INVITE GRACE TO CHRISTMAS DINNER

Mark's family isn't like my family.

You are shocked aren't you?

No, I know you aren't because your family isn't like your spouses family either.

We tend to think they are going to be, and we tend to think they are supposed to be and that often causes trouble on the holidays.

When I was first married, well really even before we got married I was shocked at how Mark's family did Christmas.

I felt like I should stand up and say, "Excuse me, I hate to say anything but you are going about this all wrong."

That embarrasses me so bad to say that.
Can you even imagine?

Of all the nerve.

My mom and dad always bought gifts like crazy when I was young.

At Marks folks they drew names and Lowell and June even drew in with them.

I was shocked.

I thought everyone was to get for everyone and the parents were especially supposed to get for everyone.

I mean for their children anyway, even if they are grown.

At my folks Christmas dinner was huge, food everywhere.

There were huge pans of everything and everyone brought containers to take food home with them.

At the Grays, there was a wonderful meal.

A well thought out menu and enough was made for everyone to have a good meal.

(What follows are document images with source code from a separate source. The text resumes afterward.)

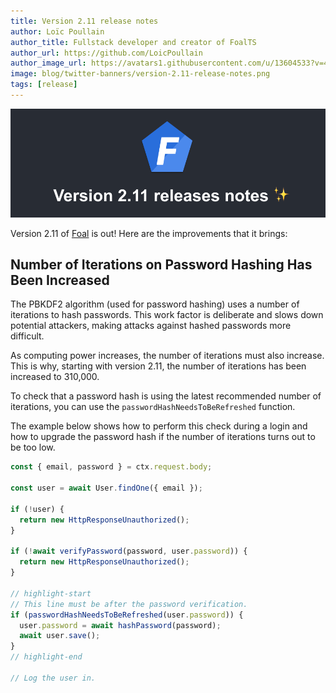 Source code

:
 ```yaml
---
title: Version 2.11 release notes
author: Loïc Poullain
author_title: Fullstack developer and creator of FoalTS
author_url: https://github.com/LoicPoullain
author_image_url: https://avatars1.githubusercontent.com/u/13604533?v=4
image: blog/twitter-banners/version-2.11-release-notes.png
tags: [release]
---
```


![Banner](./assets/version-2.11-is-here/banner.png)

Version 2.11 of [Foal](https://foalts.org/) is out! Here are the improvements that it brings:

<!--truncate-->

## Number of Iterations on Password Hashing Has Been Increased

The PBKDF2 algorithm (used for password hashing) uses a number of iterations to hash passwords. This work factor is deliberate and slows down potential attackers, making attacks against hashed passwords more difficult.

As computing power increases, the number of iterations must also increase. This is why, starting with version 2.11, the number of iterations has been increased to 310,000.

To check that a password hash is using the latest recommended number of iterations, you can use the `passwordHashNeedsToBeRefreshed` function.

The example below shows how to perform this check during a login and how to upgrade the password hash if the number of iterations turns out to be too low.

```typescript
const { email, password } = ctx.request.body;

const user = await User.findOne({ email });

if (!user) {
  return new HttpResponseUnauthorized();
}

if (!await verifyPassword(password, user.password)) {
  return new HttpResponseUnauthorized();
}

// highlight-start
// This line must be after the password verification.
if (passwordHashNeedsToBeRefreshed(user.password)) {
  user.password = await hashPassword(password);
  await user.save();
}
// highlight-end

// Log the user in.
```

There weren't gobs of leftovers for everyone to divide up and take home.

That was different.

I wondered if I should tell them, I mean they would  want to know they needed to do things differently.

There I went again.

Of all the nerve.

Their Christmas was just fine it was just different than my families.

Over the years, our Christmas celebration with our children has became a combination of both of our families but we tend more toward the Gray way now.

The Marshall Christmas's have even became more like the Gray Christmas's now.

We don't have much of a gift exchange anymore and everyone is good with it.

We all like to think that our families will be perfect Norman Rockwell pictures at Christmas.

Well.... for the most part they aren't.

There can be problems in blood family as well as with in-laws.

Tensions can be strong, you feel nervous and anxious even thinking about being with that certain person.

If  you have any age on you at all you have probably had at least one  Christmas when you were uncomfortable with a family member and they with you.

Now if it's common for you to have that problem you might want to check yourself because you could be a big part of the problem, but most have it at least a time of two.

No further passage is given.